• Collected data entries
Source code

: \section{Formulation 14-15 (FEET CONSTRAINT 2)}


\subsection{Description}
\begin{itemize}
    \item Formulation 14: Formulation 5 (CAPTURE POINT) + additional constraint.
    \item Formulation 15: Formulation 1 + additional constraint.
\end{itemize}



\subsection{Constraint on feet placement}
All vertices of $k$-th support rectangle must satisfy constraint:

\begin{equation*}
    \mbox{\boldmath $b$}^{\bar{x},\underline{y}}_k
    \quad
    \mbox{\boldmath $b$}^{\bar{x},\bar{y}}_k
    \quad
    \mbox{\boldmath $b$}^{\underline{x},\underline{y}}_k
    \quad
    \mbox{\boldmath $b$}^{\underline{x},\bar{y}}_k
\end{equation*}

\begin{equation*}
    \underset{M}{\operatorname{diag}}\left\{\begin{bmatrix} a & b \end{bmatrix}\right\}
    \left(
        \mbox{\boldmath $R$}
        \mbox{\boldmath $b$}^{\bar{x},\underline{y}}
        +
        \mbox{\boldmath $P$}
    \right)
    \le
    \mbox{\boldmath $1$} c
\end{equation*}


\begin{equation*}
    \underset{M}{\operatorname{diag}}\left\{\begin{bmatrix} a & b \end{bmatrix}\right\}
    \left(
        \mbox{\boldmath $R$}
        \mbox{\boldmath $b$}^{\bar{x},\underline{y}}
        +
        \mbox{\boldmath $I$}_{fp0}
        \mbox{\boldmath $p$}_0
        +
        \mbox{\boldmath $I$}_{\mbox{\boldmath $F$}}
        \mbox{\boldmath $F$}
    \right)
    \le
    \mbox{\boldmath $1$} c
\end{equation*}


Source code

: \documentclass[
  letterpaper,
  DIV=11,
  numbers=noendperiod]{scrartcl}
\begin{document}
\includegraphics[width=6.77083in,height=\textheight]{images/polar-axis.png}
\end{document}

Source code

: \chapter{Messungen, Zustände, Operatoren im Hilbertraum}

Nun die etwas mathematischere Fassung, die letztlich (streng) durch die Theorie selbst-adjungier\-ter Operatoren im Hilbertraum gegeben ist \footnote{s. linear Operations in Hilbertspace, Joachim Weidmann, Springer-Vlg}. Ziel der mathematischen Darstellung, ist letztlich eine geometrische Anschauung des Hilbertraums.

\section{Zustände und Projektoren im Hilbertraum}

---

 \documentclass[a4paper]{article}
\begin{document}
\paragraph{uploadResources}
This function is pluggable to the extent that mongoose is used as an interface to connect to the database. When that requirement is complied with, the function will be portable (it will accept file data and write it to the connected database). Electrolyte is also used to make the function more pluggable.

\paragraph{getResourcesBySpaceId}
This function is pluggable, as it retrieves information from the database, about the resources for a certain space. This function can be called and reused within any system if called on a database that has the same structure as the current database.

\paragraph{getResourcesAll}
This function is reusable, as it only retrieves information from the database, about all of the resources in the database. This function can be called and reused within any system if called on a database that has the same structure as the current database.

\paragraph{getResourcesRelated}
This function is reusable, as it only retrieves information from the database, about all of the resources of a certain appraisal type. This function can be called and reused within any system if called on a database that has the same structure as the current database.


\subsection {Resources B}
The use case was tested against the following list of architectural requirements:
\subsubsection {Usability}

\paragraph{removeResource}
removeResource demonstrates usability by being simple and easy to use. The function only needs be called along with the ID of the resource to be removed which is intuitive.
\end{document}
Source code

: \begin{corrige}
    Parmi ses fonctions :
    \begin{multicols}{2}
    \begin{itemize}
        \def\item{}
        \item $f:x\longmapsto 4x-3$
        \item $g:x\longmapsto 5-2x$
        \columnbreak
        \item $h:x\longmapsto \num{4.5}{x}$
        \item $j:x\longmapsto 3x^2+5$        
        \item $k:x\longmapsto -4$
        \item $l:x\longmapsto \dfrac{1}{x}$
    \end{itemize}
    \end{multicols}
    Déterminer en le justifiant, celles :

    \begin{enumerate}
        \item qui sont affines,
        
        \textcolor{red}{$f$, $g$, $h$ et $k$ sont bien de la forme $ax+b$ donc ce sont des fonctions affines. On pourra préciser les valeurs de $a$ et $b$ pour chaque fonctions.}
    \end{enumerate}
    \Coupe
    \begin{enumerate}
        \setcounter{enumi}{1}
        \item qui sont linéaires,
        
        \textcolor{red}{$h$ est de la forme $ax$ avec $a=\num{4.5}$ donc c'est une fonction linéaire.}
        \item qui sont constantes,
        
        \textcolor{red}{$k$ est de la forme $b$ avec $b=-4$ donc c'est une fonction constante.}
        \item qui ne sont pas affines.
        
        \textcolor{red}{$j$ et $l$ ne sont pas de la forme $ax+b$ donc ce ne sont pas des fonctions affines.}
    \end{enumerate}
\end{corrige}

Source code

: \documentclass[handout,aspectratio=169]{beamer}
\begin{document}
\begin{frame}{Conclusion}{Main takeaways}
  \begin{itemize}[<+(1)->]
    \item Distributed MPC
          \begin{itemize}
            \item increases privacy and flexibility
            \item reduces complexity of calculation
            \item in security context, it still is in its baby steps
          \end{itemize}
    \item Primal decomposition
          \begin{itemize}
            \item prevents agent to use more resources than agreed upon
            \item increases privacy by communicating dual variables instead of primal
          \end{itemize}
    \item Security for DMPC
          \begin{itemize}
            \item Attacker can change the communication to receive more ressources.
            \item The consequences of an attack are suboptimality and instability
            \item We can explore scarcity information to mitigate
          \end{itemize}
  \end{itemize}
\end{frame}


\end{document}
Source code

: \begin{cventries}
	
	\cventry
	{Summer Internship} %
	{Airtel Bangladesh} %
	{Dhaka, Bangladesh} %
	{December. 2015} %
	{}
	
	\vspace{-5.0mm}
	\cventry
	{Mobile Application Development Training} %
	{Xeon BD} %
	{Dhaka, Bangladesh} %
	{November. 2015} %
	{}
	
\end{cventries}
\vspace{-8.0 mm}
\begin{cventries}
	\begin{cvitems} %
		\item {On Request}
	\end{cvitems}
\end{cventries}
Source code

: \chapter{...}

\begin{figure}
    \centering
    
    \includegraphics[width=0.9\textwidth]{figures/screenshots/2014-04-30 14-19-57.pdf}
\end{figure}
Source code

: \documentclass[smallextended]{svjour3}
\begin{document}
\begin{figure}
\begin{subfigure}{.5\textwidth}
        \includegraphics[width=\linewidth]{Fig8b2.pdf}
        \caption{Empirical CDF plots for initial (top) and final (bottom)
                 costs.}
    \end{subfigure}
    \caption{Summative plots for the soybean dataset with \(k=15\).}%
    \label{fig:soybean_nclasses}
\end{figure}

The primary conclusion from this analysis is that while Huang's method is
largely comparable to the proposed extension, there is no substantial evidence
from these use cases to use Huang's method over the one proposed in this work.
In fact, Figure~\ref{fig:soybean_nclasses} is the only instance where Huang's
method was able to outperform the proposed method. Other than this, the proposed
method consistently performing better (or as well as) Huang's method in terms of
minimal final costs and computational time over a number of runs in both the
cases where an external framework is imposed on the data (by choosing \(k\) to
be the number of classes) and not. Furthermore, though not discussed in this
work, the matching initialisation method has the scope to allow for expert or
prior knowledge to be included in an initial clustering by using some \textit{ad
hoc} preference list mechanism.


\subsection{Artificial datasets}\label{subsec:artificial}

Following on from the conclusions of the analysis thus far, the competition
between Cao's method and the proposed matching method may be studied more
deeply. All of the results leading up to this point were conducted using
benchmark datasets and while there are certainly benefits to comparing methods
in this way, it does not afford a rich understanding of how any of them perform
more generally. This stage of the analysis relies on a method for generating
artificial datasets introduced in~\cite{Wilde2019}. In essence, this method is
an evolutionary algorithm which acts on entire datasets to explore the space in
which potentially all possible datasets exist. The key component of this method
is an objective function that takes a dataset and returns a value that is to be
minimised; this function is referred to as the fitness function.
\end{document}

• Task brief
For each line above that contains "affines", make a copy.

• Answer section
        \item qui sont affines,
        \textcolor{red}{$f$, $g$, $h$ et $k$ sont bien de la forme $ax+b$ donc ce sont des fonctions affines. On pourra préciser les valeurs de $a$ et $b$ pour chaque fonctions.}
        \item qui ne sont pas affines.
        \textcolor{red}{$j$ et $l$ ne sont pas de la forme $ax+b$ donc ce ne sont pas des fonctions affines.}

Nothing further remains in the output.